The landowners on the property we assessed have fenced off the saltmarsh on the edge of the lake, beautiful low-growing saltmash that only shows its beauty when you get down close to have a good look. This area gets covered when the Barwon is in flood, or at a very high tide when the lake is full. We saw several types of glasswort plants, but I wouldn't be confidant about identifying to species level. The red colouring of the beads is spectacular. A hand-lens reveals even more beauty. This area has been a favourite with the endangered Orange-bellied Parrot - they love glasswort seeds - but they haven't been seen this winter unfortunately.

6 comments:

mick said...

I don't find any of the saltmarsh plants easy to ID but they are beautiful! I don't know if the ones down your way are similar to ours.

Denis Wilson said...

Hi Boobook.
Your mention of the Glassworts immediately reminded me of Gouldiae and Duncan's reports of Blue-winged Parrots over in Gippsland.
I hope some do turn up where you were doing the assessment.
Those birds need all the help they can get.
Keep up the good work.
Denis

Snail said...

I keep meaning to go to Lake Connewarre but have yet to get around to it. You've inspired me. I will definitely take a peek next week.

Mosura said...

Excellent! How long has the area been fenced off? I ask because I'm curious as to what vegetation changes may have occurred.

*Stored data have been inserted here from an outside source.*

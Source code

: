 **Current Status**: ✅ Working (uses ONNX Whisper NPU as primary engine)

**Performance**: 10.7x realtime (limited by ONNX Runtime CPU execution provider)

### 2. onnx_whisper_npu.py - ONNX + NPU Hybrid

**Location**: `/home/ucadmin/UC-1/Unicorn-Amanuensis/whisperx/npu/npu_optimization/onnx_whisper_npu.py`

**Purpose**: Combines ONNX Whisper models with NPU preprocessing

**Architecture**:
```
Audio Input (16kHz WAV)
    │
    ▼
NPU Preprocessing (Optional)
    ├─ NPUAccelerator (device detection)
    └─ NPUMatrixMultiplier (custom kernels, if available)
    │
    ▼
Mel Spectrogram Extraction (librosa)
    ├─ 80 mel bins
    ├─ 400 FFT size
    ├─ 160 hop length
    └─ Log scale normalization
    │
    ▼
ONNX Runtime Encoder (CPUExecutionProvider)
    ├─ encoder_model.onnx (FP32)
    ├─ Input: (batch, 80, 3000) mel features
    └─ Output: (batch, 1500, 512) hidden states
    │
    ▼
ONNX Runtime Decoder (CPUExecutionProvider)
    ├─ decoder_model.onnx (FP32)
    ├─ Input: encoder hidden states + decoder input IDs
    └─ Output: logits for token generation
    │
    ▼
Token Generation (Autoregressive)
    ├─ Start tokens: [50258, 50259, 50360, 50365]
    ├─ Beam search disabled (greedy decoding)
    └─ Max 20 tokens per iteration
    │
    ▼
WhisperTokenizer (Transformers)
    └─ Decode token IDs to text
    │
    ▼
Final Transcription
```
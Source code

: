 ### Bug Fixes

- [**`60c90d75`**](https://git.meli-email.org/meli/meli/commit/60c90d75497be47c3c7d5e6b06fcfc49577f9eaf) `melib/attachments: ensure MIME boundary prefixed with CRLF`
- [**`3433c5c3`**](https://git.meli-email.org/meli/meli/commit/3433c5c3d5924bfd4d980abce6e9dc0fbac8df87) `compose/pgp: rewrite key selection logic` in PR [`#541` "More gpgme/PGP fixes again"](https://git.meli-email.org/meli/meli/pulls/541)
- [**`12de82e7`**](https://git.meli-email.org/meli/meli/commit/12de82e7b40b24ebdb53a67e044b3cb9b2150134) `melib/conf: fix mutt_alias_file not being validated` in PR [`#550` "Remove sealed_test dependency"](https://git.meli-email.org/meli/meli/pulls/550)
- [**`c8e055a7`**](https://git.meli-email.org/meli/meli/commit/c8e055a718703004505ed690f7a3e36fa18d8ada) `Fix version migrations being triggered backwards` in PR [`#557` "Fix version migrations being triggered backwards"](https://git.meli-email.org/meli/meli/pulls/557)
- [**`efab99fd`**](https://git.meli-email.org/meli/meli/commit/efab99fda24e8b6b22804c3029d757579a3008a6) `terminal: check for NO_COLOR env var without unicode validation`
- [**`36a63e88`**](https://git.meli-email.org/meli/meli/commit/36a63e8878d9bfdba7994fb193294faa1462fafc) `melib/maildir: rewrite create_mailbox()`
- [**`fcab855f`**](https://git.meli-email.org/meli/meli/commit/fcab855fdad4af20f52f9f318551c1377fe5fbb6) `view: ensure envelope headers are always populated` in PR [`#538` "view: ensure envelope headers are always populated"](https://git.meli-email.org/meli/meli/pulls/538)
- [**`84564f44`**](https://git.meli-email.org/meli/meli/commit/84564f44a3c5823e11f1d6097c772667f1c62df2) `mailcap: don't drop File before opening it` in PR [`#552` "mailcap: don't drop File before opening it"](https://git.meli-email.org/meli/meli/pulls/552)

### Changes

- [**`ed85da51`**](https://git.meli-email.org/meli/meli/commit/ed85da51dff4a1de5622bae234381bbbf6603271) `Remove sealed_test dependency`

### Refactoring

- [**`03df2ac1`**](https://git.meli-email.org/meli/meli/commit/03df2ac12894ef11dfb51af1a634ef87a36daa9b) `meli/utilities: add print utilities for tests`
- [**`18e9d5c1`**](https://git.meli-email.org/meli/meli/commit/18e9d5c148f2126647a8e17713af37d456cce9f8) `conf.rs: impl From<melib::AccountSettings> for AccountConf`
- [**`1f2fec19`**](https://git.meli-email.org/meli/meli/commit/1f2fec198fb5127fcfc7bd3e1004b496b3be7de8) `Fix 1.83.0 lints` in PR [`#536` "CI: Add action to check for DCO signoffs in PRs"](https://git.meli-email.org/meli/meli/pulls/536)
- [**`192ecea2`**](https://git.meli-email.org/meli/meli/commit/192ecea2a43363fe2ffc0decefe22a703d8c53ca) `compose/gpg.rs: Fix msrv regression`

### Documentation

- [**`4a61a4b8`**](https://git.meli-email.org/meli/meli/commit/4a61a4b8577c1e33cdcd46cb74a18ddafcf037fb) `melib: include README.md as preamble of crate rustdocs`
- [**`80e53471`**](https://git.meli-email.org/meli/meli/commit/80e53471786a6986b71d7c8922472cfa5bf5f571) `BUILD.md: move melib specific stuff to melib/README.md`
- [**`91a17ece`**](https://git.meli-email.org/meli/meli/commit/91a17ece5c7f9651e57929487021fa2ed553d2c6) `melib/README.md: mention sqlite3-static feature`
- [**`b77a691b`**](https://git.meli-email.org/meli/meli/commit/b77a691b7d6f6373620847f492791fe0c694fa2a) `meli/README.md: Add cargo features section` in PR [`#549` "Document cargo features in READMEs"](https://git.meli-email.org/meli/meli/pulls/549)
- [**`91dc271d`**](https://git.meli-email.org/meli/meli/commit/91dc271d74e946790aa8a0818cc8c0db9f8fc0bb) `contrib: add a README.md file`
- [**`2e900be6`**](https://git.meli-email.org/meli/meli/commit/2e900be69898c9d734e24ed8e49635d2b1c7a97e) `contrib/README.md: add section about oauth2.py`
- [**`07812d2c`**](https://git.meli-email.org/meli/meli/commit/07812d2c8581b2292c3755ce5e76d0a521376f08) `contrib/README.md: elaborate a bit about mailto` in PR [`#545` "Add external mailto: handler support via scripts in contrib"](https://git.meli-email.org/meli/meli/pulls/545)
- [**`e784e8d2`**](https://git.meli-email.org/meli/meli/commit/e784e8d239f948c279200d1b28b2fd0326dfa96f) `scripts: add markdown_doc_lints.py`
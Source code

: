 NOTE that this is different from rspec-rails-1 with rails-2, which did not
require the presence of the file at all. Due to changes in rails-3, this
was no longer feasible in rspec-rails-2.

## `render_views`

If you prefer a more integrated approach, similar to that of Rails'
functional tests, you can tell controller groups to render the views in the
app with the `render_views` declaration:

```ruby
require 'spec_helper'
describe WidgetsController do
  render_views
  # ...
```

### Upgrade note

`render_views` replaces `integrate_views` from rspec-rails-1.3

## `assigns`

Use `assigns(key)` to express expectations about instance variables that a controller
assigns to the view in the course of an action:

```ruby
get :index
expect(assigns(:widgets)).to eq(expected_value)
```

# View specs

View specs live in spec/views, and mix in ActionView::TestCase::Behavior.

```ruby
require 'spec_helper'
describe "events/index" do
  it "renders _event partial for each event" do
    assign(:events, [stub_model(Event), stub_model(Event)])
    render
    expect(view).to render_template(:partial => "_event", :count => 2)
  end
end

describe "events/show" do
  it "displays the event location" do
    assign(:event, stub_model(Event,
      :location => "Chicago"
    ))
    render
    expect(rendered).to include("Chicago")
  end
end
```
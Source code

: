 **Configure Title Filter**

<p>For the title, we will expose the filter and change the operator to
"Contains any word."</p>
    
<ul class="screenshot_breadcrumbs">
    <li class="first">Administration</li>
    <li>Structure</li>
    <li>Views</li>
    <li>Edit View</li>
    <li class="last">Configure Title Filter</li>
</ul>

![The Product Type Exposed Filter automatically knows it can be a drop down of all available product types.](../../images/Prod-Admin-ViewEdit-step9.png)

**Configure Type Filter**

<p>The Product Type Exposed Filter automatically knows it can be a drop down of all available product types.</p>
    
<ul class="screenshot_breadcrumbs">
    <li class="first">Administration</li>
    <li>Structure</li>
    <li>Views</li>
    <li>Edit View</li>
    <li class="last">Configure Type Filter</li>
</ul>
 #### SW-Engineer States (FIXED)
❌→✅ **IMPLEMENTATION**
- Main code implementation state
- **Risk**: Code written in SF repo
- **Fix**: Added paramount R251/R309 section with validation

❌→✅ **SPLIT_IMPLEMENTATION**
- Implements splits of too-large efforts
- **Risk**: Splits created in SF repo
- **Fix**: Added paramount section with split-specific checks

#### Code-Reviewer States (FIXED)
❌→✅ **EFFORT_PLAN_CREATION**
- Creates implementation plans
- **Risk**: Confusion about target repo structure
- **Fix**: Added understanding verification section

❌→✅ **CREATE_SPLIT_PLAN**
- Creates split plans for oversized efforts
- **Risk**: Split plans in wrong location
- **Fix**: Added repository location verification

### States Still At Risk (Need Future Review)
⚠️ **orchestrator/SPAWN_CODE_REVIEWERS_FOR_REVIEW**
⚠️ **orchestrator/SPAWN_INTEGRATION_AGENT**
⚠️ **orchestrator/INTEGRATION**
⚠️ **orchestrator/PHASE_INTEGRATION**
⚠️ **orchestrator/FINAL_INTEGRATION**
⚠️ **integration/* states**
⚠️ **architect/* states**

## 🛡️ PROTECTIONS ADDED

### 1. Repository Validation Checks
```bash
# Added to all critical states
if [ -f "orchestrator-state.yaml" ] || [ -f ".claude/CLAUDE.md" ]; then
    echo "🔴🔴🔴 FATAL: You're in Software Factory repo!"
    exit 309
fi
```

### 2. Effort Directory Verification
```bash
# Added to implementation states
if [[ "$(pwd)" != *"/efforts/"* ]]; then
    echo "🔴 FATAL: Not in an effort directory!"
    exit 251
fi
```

Gaye from the Hunter said...

Yes, these are beautiful plants up close, and a very interesting environment.

We camped out in NW Victoria a few years back by a salt lake and it was the first time I had got amongst these plants. I didn't learn much about them, but I most certainly enjoyed the experience.

Beaut photos !

Gaye

Boobook said...

Hello all,
The owner fenced the area several years ago on a 50-50 arrangement with the Catchment Management Authority. Access for the public along the shoreline is best accessed from Brinsmead Rd, Leopold (there is a picnic spot there). Also Tait Point on the south side of the lake, at the end of Staceys Rd, Connewarre. The spoonbills and swans yesterday were magnificant, and some overwintering red-caps and sharpies as well.